» Try it: For the records below, print the lines from the line with "- [2. Data Privacy" through the line with "## Introduction" exactly as written; include both end lines and exclude the rest.

=== Data to examine ===

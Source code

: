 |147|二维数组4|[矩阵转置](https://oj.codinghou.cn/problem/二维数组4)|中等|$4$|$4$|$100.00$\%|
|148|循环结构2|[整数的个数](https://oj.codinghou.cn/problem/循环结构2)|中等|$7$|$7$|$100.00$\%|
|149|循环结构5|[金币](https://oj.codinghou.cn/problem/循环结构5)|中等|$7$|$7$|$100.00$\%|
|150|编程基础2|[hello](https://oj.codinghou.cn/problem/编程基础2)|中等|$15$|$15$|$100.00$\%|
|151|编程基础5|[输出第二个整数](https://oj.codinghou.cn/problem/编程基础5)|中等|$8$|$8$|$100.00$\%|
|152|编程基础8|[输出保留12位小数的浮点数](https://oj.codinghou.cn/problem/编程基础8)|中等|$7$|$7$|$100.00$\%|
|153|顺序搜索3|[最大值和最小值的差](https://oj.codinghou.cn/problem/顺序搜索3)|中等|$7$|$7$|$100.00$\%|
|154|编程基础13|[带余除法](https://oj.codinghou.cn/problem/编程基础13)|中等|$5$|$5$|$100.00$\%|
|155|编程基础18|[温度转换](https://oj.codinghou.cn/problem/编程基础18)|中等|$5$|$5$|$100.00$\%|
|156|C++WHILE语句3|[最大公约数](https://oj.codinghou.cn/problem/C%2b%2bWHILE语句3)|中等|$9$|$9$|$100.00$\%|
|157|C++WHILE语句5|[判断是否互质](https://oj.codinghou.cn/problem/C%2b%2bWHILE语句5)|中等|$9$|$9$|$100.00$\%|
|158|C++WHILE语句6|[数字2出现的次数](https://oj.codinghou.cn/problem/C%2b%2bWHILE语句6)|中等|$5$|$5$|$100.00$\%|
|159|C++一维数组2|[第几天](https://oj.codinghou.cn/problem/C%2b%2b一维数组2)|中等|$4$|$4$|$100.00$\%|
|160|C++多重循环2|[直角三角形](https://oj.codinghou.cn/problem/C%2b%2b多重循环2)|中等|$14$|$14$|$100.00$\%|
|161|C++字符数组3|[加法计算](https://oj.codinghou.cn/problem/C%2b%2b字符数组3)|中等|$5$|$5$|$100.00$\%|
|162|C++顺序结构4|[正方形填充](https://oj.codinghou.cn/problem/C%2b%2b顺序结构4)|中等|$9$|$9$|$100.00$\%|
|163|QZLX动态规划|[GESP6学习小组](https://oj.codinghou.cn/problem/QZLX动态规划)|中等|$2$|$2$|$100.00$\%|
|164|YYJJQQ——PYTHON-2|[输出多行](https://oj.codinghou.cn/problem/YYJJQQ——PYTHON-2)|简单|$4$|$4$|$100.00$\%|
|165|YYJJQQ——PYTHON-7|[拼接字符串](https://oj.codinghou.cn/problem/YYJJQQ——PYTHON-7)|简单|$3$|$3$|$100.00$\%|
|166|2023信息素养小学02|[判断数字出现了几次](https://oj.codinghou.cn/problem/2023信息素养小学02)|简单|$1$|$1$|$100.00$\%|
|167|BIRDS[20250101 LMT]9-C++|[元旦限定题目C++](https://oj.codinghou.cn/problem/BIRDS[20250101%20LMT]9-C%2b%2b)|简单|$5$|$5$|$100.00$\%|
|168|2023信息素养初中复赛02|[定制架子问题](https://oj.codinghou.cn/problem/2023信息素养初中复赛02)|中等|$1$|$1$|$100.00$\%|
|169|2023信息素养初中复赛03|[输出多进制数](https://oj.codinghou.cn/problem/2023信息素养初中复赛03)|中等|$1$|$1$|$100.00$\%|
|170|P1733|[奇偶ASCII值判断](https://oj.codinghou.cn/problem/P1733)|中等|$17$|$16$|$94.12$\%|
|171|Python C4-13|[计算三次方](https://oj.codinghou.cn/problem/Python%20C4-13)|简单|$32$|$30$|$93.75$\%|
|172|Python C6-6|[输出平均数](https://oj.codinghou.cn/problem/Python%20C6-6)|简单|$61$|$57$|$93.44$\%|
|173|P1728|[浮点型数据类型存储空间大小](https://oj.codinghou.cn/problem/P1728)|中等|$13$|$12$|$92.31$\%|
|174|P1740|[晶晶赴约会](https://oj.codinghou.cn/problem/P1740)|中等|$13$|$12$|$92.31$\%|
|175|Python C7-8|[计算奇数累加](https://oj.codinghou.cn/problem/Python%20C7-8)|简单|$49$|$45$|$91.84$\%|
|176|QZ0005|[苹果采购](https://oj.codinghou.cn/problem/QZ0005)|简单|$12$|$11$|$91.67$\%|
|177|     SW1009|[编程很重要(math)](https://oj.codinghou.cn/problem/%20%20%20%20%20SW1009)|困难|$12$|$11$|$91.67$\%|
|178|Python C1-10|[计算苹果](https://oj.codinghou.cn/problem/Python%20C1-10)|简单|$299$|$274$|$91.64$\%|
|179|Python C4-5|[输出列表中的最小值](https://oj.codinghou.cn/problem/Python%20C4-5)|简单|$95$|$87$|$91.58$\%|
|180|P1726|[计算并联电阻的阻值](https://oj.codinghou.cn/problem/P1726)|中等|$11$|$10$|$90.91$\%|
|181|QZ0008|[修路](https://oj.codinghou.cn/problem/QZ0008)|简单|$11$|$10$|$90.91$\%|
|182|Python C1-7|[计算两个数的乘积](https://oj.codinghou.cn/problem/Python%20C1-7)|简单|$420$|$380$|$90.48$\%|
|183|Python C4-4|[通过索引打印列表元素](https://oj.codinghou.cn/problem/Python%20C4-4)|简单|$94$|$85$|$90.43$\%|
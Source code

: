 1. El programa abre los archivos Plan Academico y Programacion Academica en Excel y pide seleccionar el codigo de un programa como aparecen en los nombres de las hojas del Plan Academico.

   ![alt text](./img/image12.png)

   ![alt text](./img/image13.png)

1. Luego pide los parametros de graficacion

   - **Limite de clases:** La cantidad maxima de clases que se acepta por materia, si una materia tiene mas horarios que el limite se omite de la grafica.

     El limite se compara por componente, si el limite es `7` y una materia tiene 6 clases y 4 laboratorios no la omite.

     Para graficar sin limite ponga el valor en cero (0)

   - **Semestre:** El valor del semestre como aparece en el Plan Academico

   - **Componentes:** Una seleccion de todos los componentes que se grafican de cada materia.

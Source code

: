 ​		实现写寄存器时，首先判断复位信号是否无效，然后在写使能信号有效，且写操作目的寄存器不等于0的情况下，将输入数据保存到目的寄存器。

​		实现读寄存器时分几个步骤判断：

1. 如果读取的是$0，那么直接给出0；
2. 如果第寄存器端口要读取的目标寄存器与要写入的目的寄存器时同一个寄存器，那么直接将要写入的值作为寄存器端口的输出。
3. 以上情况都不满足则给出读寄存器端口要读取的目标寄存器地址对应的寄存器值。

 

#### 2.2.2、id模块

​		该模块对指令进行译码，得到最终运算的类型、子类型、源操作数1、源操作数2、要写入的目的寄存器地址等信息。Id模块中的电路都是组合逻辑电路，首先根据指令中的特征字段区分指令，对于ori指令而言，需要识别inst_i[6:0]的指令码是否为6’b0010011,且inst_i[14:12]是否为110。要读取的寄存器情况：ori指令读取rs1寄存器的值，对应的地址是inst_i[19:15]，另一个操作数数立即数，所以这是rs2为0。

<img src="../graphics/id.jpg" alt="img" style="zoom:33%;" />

===
=== Data to examine ===

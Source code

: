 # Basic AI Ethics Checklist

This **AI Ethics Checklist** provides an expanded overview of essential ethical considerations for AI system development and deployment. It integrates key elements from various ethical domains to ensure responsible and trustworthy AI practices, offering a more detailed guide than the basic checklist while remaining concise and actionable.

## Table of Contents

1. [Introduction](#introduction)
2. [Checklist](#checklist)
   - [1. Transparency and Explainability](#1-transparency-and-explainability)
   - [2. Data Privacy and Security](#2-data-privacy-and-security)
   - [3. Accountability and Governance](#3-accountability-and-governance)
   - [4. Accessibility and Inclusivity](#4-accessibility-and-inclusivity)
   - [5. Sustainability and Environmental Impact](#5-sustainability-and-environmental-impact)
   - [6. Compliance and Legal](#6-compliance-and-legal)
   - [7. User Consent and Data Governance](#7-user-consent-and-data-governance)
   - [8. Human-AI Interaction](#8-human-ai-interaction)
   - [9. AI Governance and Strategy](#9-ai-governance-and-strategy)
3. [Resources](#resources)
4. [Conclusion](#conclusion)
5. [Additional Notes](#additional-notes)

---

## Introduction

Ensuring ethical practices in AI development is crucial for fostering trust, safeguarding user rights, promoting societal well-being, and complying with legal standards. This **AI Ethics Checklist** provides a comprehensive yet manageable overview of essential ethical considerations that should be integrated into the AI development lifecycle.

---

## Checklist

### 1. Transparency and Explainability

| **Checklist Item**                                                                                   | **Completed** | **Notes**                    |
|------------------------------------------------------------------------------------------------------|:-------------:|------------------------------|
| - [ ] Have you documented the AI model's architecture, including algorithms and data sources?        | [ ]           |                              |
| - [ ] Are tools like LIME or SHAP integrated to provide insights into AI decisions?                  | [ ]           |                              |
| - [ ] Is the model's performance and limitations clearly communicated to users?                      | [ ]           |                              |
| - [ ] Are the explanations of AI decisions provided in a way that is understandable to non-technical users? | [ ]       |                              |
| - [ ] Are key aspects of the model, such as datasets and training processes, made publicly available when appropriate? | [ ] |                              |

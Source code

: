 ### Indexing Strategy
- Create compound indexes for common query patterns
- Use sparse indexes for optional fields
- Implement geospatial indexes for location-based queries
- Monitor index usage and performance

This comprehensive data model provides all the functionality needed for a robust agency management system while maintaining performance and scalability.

===

» Answer space:
   - [2. Data Privacy and Security](#2-data-privacy-and-security)
   - [3. Accountability and Governance](#3-accountability-and-governance)
   - [4. Accessibility and Inclusivity](#4-accessibility-and-inclusivity)
   - [5. Sustainability and Environmental Impact](#5-sustainability-and-environmental-impact)
   - [6. Compliance and Legal](#6-compliance-and-legal)
   - [7. User Consent and Data Governance](#7-user-consent-and-data-governance)
   - [8. Human-AI Interaction](#8-human-ai-interaction)
   - [9. AI Governance and Strategy](#9-ai-governance-and-strategy)
3. [Resources](#resources)
4. [Conclusion](#conclusion)
5. [Additional Notes](#additional-notes)

---

## Introduction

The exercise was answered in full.